«Тебя никто не будет любить сильнее, чем я…»
«Ты – ничтожество без меня…»
Спаситель, гонитель и жертва. Тонкая или грубая манипуляция. Физическое и (или) психологическое насилие. Созависимые отношения, чувство вины, самобичевание, нежелание брать на себя ответственность, властолюбие и чувство беспомощности…о, сколько мы это видели. Сколько слышали подобных фраз чужими ушами в тех или иных вариациях! Но ни один термин, ни одно сухое слово или факт ни за что не передаст реальных чувств, а ведь именно ими и славен род людской. Именно чувства заставляют вершить свои и чужие судьбы, менять историю, изучать и познавать…
Чувство ненависти…
Да, я человек.
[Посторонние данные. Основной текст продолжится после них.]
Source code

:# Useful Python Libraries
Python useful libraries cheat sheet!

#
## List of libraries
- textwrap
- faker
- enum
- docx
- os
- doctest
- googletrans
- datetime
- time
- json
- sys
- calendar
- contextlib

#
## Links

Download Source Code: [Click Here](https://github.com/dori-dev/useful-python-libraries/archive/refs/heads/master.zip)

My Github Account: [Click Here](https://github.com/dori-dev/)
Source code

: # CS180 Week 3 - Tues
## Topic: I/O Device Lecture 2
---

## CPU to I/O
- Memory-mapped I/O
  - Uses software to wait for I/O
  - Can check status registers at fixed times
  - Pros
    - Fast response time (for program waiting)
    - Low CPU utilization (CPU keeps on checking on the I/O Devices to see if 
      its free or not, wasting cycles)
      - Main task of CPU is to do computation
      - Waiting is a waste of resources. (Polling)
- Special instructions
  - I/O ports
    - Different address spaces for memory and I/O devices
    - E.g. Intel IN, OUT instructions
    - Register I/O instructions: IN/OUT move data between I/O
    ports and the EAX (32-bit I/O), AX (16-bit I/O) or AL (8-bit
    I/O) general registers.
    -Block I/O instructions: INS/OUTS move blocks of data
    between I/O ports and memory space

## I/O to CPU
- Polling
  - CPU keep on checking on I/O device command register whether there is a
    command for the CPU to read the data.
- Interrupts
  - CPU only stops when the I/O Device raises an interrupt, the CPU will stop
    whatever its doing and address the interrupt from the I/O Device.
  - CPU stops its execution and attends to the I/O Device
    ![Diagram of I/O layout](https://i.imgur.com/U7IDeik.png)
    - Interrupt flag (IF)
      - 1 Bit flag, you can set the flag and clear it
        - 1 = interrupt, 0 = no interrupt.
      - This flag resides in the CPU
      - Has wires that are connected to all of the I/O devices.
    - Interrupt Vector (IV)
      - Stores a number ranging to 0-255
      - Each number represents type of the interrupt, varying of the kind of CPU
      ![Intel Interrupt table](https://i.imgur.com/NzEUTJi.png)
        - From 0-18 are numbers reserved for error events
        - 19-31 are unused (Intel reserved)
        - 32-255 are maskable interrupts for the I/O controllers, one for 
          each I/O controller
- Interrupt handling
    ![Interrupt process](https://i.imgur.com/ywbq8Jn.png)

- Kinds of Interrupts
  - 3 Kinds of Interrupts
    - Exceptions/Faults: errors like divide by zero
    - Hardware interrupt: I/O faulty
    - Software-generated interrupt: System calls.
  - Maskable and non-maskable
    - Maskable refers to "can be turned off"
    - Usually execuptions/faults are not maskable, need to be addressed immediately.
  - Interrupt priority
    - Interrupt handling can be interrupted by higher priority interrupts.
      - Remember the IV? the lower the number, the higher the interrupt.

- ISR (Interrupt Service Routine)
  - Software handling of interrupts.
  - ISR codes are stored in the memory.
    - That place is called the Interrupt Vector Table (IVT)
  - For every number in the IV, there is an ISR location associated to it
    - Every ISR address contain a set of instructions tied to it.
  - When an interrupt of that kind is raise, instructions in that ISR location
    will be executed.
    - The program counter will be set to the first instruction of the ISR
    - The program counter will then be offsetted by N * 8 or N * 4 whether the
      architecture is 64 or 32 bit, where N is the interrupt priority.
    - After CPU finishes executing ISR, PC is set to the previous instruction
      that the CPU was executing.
Как бы не забывалось это в работе с нашими посетительницами, но я человек. Я подвержена этому чувству, ровно, как и вы, дорогие друзья! Я ненавижу и не боюсь это признать ту, что сначала приходит к нам избитая, изорванная, изломанная душой и телом, соглашается с нами, принимает нашу помощь, а после…возвращается назад к мужчине, который с ней сотворил подобное, к тому, кто швырнул её нам.
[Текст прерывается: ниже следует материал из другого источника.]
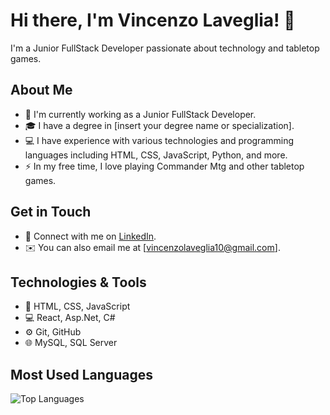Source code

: # Hi there, I'm Vincenzo Laveglia! 👋

I'm a Junior FullStack Developer passionate about technology and tabletop games.

## About Me

- 💼 I'm currently working as a Junior FullStack Developer.
- 🎓 I have a degree in [insert your degree name or specialization].
- 💻 I have experience with various technologies and programming languages including HTML, CSS, JavaScript, Python, and more.
- ⚡ In my free time, I love playing Commander Mtg and other tabletop games.

## Get in Touch

- 💬 Connect with me on [LinkedIn](https://www.linkedin.com/in/vincenzo-laveglia-404baa2ab/).
- ✉️ You can also email me at [vincenzolaveglia10@gmail.com].

## Technologies & Tools

- 🚀 HTML, CSS, JavaScript
- 💻 React, Asp.Net, C#
- ⚙️ Git, GitHub
- 🌐 MySQL, SQL Server

## Most Used Languages

![Top Languages](https://github-readme-stats.vercel.app/api/top-langs/?username=vincenzolaveglia&layout=compact&theme=onedark)


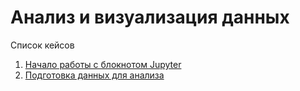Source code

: # Анализ и визуализация данных

<!-- [Презентация по ссылке]() -->

Список кейсов

1. [Начало работы с блокнотом Jupyter](01_start_jupyter/)
2. [Подготовка данных для анализа](02_prepare_dataset/)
Да, я умею ненавидеть. Очень сложно не начать ненавидеть, когда та, кого возвращали и лечили, обеспечивали жильём и питанием, искали работу, занимались переквалификацией, восстанавливали документы, пользуясь не самыми официальными ресурсами и связями, соглашается с нами, посещает тренинги, раскрывается нашим специалистам, а потом… весело щебечущая, причесанная и восставшая, она возвращает свою жизнь в привычное русло.
Потому что не может иначе. Вечная жертва. Она боится нести ответственность за свою жизнь, боится осуждений и успокаивает себя всякой нелепицей вроде того, что пьёт её спутник не так уж и много, бьёт её не так часто, и конечно-конечно, он образумится! Он ведь пообещал.
И да, она не настолько наивна, чтобы полагать, что он действительно исправится. Но ей так страшно жить в новом для себя мире и состоянии, что занимается самообманом.
И ладно ещё, если бы эта «она» была в единичном экземпляре, а не встречалась бы в количестве четырёх единиц из пяти.
В таким минуты мне жаль детей, если они есть. Дети уже сломаны. Они не видят иной жизни перед глазами, и подсознательно будут тащить то, что видели в семье – в свою жизнь. И будут считать это нормой. Редко приходит к таким озарение. И цветёт насилие в семье буйным цветом, неискоренимым.
Такие дети, уже покалеченные родителями, легко вцепляются взглядом. Даже самым невнимательным.
Закрывается дверь в очередной раз, а ты уже чувствуешь, что скоро она распахнётся для только что ушедшей во второй, третий…бесконечный раз. Пока не случится что-то непоправимое.
Если бы чувства были бы цветом, я сказала бы, что ненависть ядовито-жёлтая.
Ядовито-жёлтое пятно пульсирует где-то на краю сознания, пока ты молча стоишь, наблюдая за её сборами, стараясь не выдать взглядом свою ненависть. Отговаривать и задерживать вы не имеете права. А она весело щебечет о планах на будущее. Планирует, куда он повезёт их летом…
В мой первый день одна из таких женщин принесла коробку конфет моему куратору. Марина, так её звали, была старше меня почти на десять лет и казалась мне профессионалом в своём деле. Крепкая, высокая, улыбающаяся и смелая, она с поразительной лёгкостью объясняла мне мои обязанности и давала советы.
А потом открылась дверь…
— Спасибо вам - весело появившаяся на пороге женщина в тот поздний осенний день, практически сияла счастьем! Я тогда не поняла сразу, что происходит и превратилась в тень. – Вот, попьёте чай, с девочками.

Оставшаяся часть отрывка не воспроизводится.